▶ _Problem description_
Extract, from the listing that follows, each line containing the word "self".

▶ _Source material_
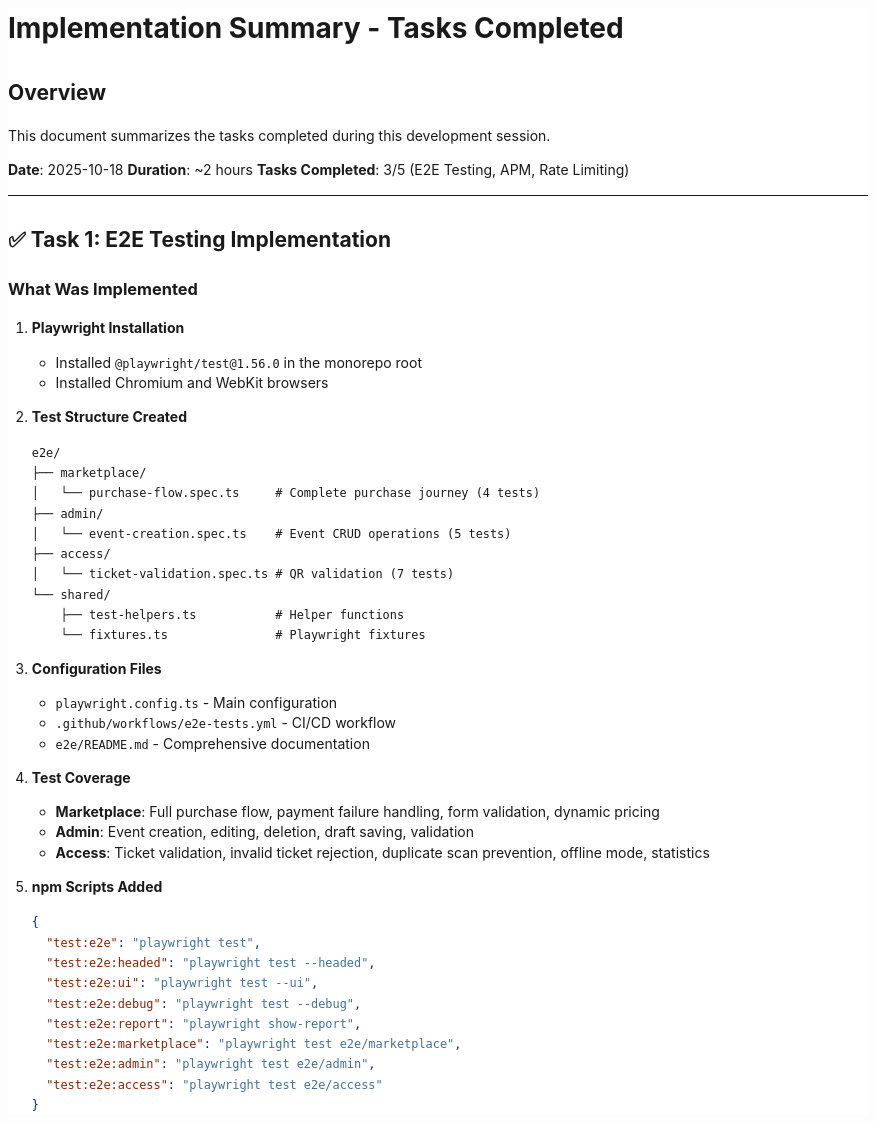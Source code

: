 # Implementation Summary - Tasks Completed

## Overview

This document summarizes the tasks completed during this development session.

**Date**: 2025-10-18
**Duration**: ~2 hours
**Tasks Completed**: 3/5 (E2E Testing, APM, Rate Limiting)

---

## ✅ Task 1: E2E Testing Implementation

### What Was Implemented

1. **Playwright Installation**
   - Installed `@playwright/test@1.56.0` in the monorepo root
   - Installed Chromium and WebKit browsers

2. **Test Structure Created**
   ```
   e2e/
   ├── marketplace/
   │   └── purchase-flow.spec.ts     # Complete purchase journey (4 tests)
   ├── admin/
   │   └── event-creation.spec.ts    # Event CRUD operations (5 tests)
   ├── access/
   │   └── ticket-validation.spec.ts # QR validation (7 tests)
   └── shared/
       ├── test-helpers.ts           # Helper functions
       └── fixtures.ts               # Playwright fixtures
   ```

3. **Configuration Files**
   - `playwright.config.ts` - Main configuration
   - `.github/workflows/e2e-tests.yml` - CI/CD workflow
   - `e2e/README.md` - Comprehensive documentation

4. **Test Coverage**
   - **Marketplace**: Full purchase flow, payment failure handling, form validation, dynamic pricing
   - **Admin**: Event creation, editing, deletion, draft saving, validation
   - **Access**: Ticket validation, invalid ticket rejection, duplicate scan prevention, offline mode, statistics

5. **npm Scripts Added**
   ```json
   {
     "test:e2e": "playwright test",
     "test:e2e:headed": "playwright test --headed",
     "test:e2e:ui": "playwright test --ui",
     "test:e2e:debug": "playwright test --debug",
     "test:e2e:report": "playwright show-report",
     "test:e2e:marketplace": "playwright test e2e/marketplace",
     "test:e2e:admin": "playwright test e2e/admin",
     "test:e2e:access": "playwright test e2e/access"
   }
   ```
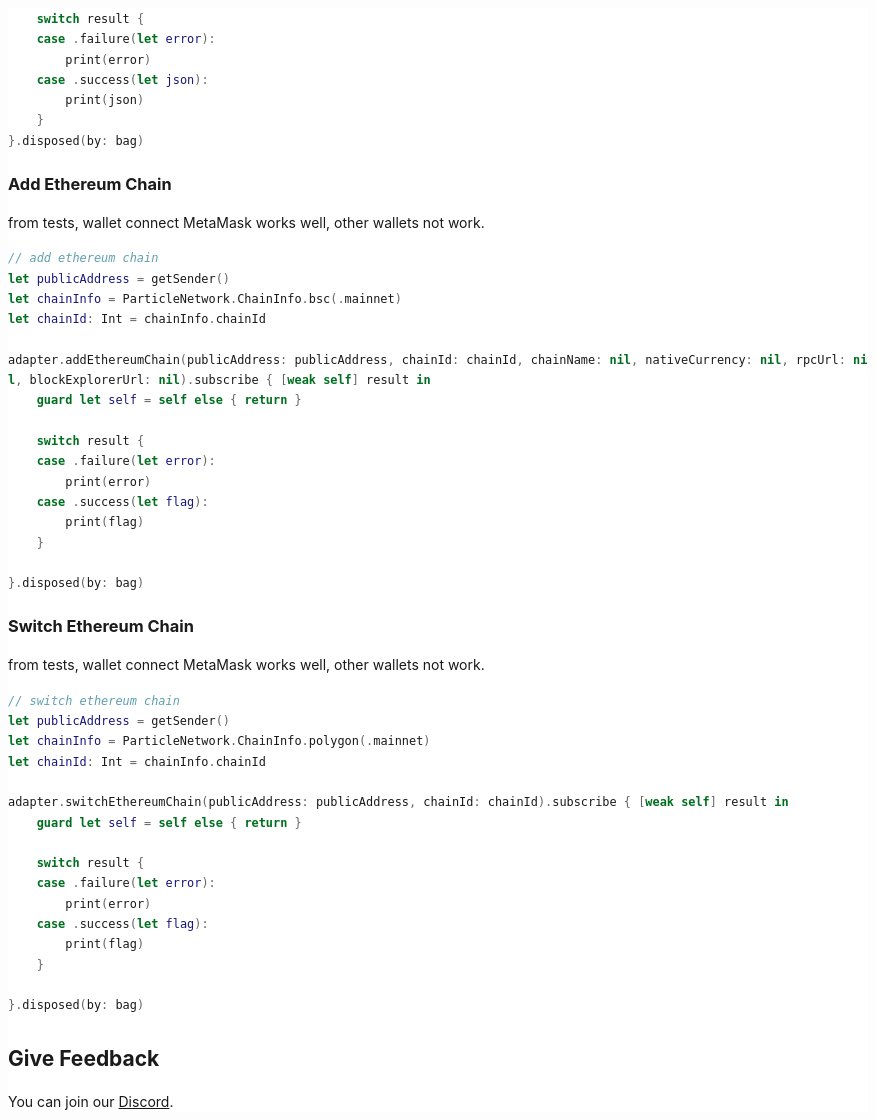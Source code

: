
 ```swift
    switch result {
    case .failure(let error):
        print(error)
    case .success(let json):
        print(json)
    }
}.disposed(by: bag)
```

### Add Ethereum Chain&#x20;

from tests, wallet connect MetaMask works well, other wallets not work.

```swift
// add ethereum chain
let publicAddress = getSender()
let chainInfo = ParticleNetwork.ChainInfo.bsc(.mainnet)
let chainId: Int = chainInfo.chainId

adapter.addEthereumChain(publicAddress: publicAddress, chainId: chainId, chainName: nil, nativeCurrency: nil, rpcUrl: nil, blockExplorerUrl: nil).subscribe { [weak self] result in
    guard let self = self else { return }
    
    switch result {
    case .failure(let error):
        print(error)
    case .success(let flag):
        print(flag)
    }
    
}.disposed(by: bag)
```

### Switch Ethereum Chain

from tests, wallet connect MetaMask works well, other wallets not work.

```swift
// switch ethereum chain
let publicAddress = getSender()
let chainInfo = ParticleNetwork.ChainInfo.polygon(.mainnet)
let chainId: Int = chainInfo.chainId

adapter.switchEthereumChain(publicAddress: publicAddress, chainId: chainId).subscribe { [weak self] result in
    guard let self = self else { return }
    
    switch result {
    case .failure(let error):
        print(error)
    case .success(let flag):
        print(flag)
    }
    
}.disposed(by: bag)
```

## Give Feedback

You can join our [Discord](https://discord.gg/2y44qr6CR2).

▶ _Answer below_
adapter.addEthereumChain(publicAddress: publicAddress, chainId: chainId, chainName: nil, nativeCurrency: nil, rpcUrl: nil, blockExplorerUrl: nil).subscribe { [weak self] result in
    guard let self = self else { return }
adapter.switchEthereumChain(publicAddress: publicAddress, chainId: chainId).subscribe { [weak self] result in
    guard let self = self else { return }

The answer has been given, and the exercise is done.